Re: [RFC v2] PCI: sysfs per device SRIOV control and status

[Date Prev][Date Next][Thread Prev][Thread Next][Date Index][Thread Index]

 



On 10/04/2012 07:05 PM, Yinghai Lu wrote:
On Thu, Oct 4, 2012 at 3:50 PM, Don Dutile<ddutile@xxxxxxxxxx>  wrote:
Thanks for adding Greg k-h to the thread...
(sorry about that omission on git send-email, Greg!)


On 10/04/2012 06:30 PM, Yinghai Lu wrote:

On Thu, Oct 4, 2012 at 3:14 PM, Donald Dutile<ddutile@xxxxxxxxxx>   wrote:

Provide files under sysfs to determine the max number of vfs
an SRIOV-capable PCIe device supports, and methods to enable and
disable the vfs on a per device basis.

Currently, VF enablement by SRIOV-capable PCIe devices is done
in driver-specific module parameters.  If not setup in modprobe files,
it requires admin to unload&   reload PF drivers with number of desired

VFs to enable.  Additionally, the enablement is system wide: all
devices controlled by the same driver have the same number of VFs
enabled.  Although the latter is probably desired, there are PCI
configurations setup by system BIOS that may not enable that to occur.
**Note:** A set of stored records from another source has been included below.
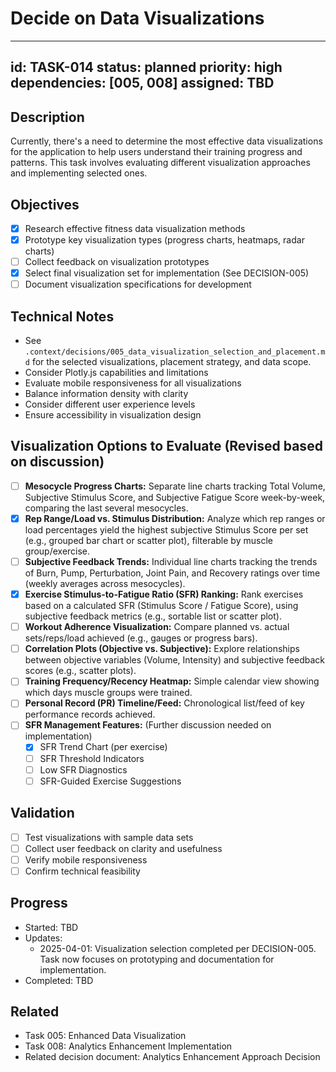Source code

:# Decide on Data Visualizations

---
id: TASK-014
status: planned
priority: high
dependencies: [005, 008]
assigned: TBD
---

## Description
Currently, there's a need to determine the most effective data visualizations for the application to help users understand their training progress and patterns. This task involves evaluating different visualization approaches and implementing selected ones.

## Objectives
- [x] Research effective fitness data visualization methods
- [x] Prototype key visualization types (progress charts, heatmaps, radar charts)
- [ ] Collect feedback on visualization prototypes
- [x] Select final visualization set for implementation (See DECISION-005)
- [ ] Document visualization specifications for development

## Technical Notes
- See `.context/decisions/005_data_visualization_selection_and_placement.md` for the selected visualizations, placement strategy, and data scope.
- Consider Plotly.js capabilities and limitations
- Evaluate mobile responsiveness for all visualizations
- Balance information density with clarity
- Consider different user experience levels
- Ensure accessibility in visualization design

## Visualization Options to Evaluate (Revised based on discussion)
- [ ] **Mesocycle Progress Charts:** Separate line charts tracking Total Volume, Subjective Stimulus Score, and Subjective Fatigue Score week-by-week, comparing the last several mesocycles.
- [x] **Rep Range/Load vs. Stimulus Distribution:** Analyze which rep ranges or load percentages yield the highest subjective Stimulus Score per set (e.g., grouped bar chart or scatter plot), filterable by muscle group/exercise.
- [ ] **Subjective Feedback Trends:** Individual line charts tracking the trends of Burn, Pump, Perturbation, Joint Pain, and Recovery ratings over time (weekly averages across mesocycles).
- [x] **Exercise Stimulus-to-Fatigue Ratio (SFR) Ranking:** Rank exercises based on a calculated SFR (Stimulus Score / Fatigue Score), using subjective feedback metrics (e.g., sortable list or scatter plot).
- [ ] **Workout Adherence Visualization:** Compare planned vs. actual sets/reps/load achieved (e.g., gauges or progress bars).
- [ ] **Correlation Plots (Objective vs. Subjective):** Explore relationships between objective variables (Volume, Intensity) and subjective feedback scores (e.g., scatter plots).
- [ ] **Training Frequency/Recency Heatmap:** Simple calendar view showing which days muscle groups were trained.
- [ ] **Personal Record (PR) Timeline/Feed:** Chronological list/feed of key performance records achieved.
- [ ] **SFR Management Features:** (Further discussion needed on implementation)
    - [x] SFR Trend Chart (per exercise)
    - [ ] SFR Threshold Indicators
    - [ ] Low SFR Diagnostics
    - [ ] SFR-Guided Exercise Suggestions

## Validation
- [ ] Test visualizations with sample data sets
- [ ] Collect user feedback on clarity and usefulness
- [ ] Verify mobile responsiveness
- [ ] Confirm technical feasibility

## Progress
- Started: TBD
- Updates: 
  - 2025-04-01: Visualization selection completed per DECISION-005. Task now focuses on prototyping and documentation for implementation.
- Completed: TBD

## Related
- Task 005: Enhanced Data Visualization
- Task 008: Analytics Enhancement Implementation
- Related decision document: Analytics Enhancement Approach Decision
Three files are created if a PCIe device has SRIOV support:
sriov_max_vfs -- cat-ing this file returns the maximum number
                   of VFs a PCIe device supports.
sriov_enable_vfs -- echo'ing a number to this file enables this
                      number of VFs for this given PCIe device.
                   -- cat-ing this file will return the number of VFs
                      currently enabled on this PCIe device.
sriov_disable_vfs -- echo-ing any number other than 0 disables all
                       VFs associated with this PCIe device.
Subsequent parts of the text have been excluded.